Champale herself grew up in poverty, and she doesn’t want any other child to suffer the way that she did.
“I didn’t have a great childhood; It was pretty rough,” Champale said. “That made me not want any other kid to go through that.”
Wanting to help these children, Champale had an idea. Her house is located right by a bus stop for the local schools, so she decided to setup a table in her front yard with free lunches and goodies for the hungry children in her neighborhood. As soon as she finishes her shift each day, she rushes home to make sure that there is food out on the table for the children when the first bus arrives.
“I know I can’t stop [hard times], but I know I can slow it down just a little bit,” she said.
Champale shared how the children are often excited to see what she has made for them each day.
“They get off the bus and they just take off running, cause they never know what I have in the bag.
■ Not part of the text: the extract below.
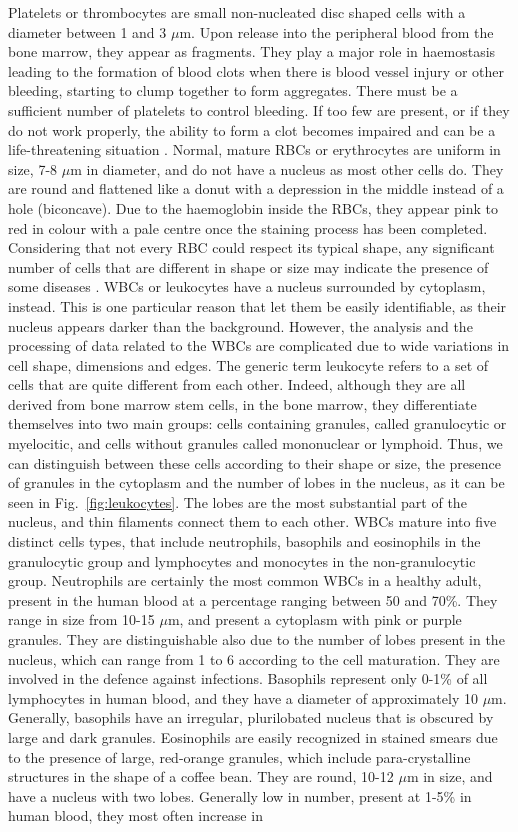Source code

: \documentclass[final,a4paper,12pt,english]{UnicaPhdThesis3}
\begin{document}
Platelets or thrombocytes are small non-nucleated disc shaped cells with a diameter between 1 and 3 $\mu$m. Upon release into the peripheral blood from the bone marrow, they appear as fragments. They play a major role in haemostasis leading to the formation of blood clots when there is blood vessel injury or other bleeding, starting to clump together to form aggregates. There must be a sufficient number of platelets to control bleeding. If too few are present, or if they do not work properly, the ability to form a clot becomes impaired and can be a life-threatening situation \cite{Ciesla}. Normal, mature RBCs or erythrocytes are uniform in size, 7-8 $\mu$m in diameter,  and do not have a nucleus as most other cells do. They are round and flattened like a donut with a depression in the middle instead of a hole (biconcave). Due to the haemoglobin inside the RBCs, they appear pink to red in colour with a pale centre once the staining process has been completed. Considering that not every RBC could respect its typical shape, any significant number of cells that are different in shape or size may indicate the presence of some diseases \cite{Erhabor}. WBCs or leukocytes have a nucleus surrounded by cytoplasm, instead. This is one particular reason that let them be easily identifiable, as their nucleus appears darker than the background. However, the analysis and the processing of data related to the WBCs are complicated due to wide variations in cell shape, dimensions and edges. The generic term leukocyte refers to a set of cells that are quite different from each other. Indeed, although they are all derived from bone marrow stem cells, in the bone marrow, they differentiate themselves into two main groups: cells containing granules, called granulocytic or myelocitic, and cells without granules called mononuclear or lymphoid. Thus, we can distinguish between these cells according to their shape or size, the presence of granules in the cytoplasm and the number of lobes in the nucleus, as it can be seen in Fig.~\ref{fig:leukocytes}. The lobes are the most substantial part of the nucleus, and thin filaments connect them to each other. WBCs mature into five distinct cells types, that include neutrophils, basophils and eosinophils in the granulocytic group and lymphocytes and monocytes in the non-granulocytic group. Neutrophils are certainly the most common WBCs in a healthy adult, present in the human blood at a percentage ranging between 50 and 70\%. They range in size from 10-15 $\mu$m, and present a cytoplasm with pink or purple granules. They are distinguishable also due to the number of lobes present in the nucleus, which can range from 1 to 6 according to the cell maturation. They are involved in the defence against infections. Basophils represent only 0-1\% of all lymphocytes in human blood, and they have a diameter of approximately 10 $\mu$m. Generally, basophils have an irregular, plurilobated nucleus that is obscured by large and dark granules. Eosinophils are easily recognized in stained smears due to the presence of large, red-orange granules, which include para-crystalline structures in the shape of a coffee bean. They are round, 10-12 $\mu$m in size, and have a nucleus with two lobes. Generally low in number, present at 1-5\% in human blood, they most often increase in 
\end{document}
I switch it up. Sometimes I give them special treats, for my special babies,” she said.
“Those kids are waiting on me. I have to be out there because they are so excited.”
Champale calls her food table Champs Tear Drops, and sack lunches always include a delicious sandwich with another treat. Somedays it’s turkey sandwiches, some days it’s peanut butter & jelly, some days ham, with chips or fruit; she likes to offer the children a variety.
“I mix it up with love and they love those sandwiches,” she said.
For many of the underprivileged children, sometimes Champale’s free lunch is the only meal that they are able to have that day.
“Sometimes kids get a bag and come back to my house around 7 p.m. because that may be the only meal they have during the day. They ask for another bag and I say, ‘Of course.’”
Many of the parents whose children get Champale’s lunches are deeply grateful to her, and also help out when they can.
“The parents always tell me ‘thank you,’ too. I have one young lady, she doesn’t have much, but she’ll bring a jar of peanut butter or a pack of cookies, whatever she can.”
After word spread that Champale has been serving the children in her community for years, and paying for everything out of her own pocket, her neighbors helped start a GoFundMe that helps fund the children’s meals. Thanks to generous donations from kind hearts from around the world, Champale has been able to keep feeding the children, and has begun setting up tables with food to help feed the homeless of St. Louis as well.
“My goal is to [be able to] go to different neighborhoods and give out [lunches],” she said.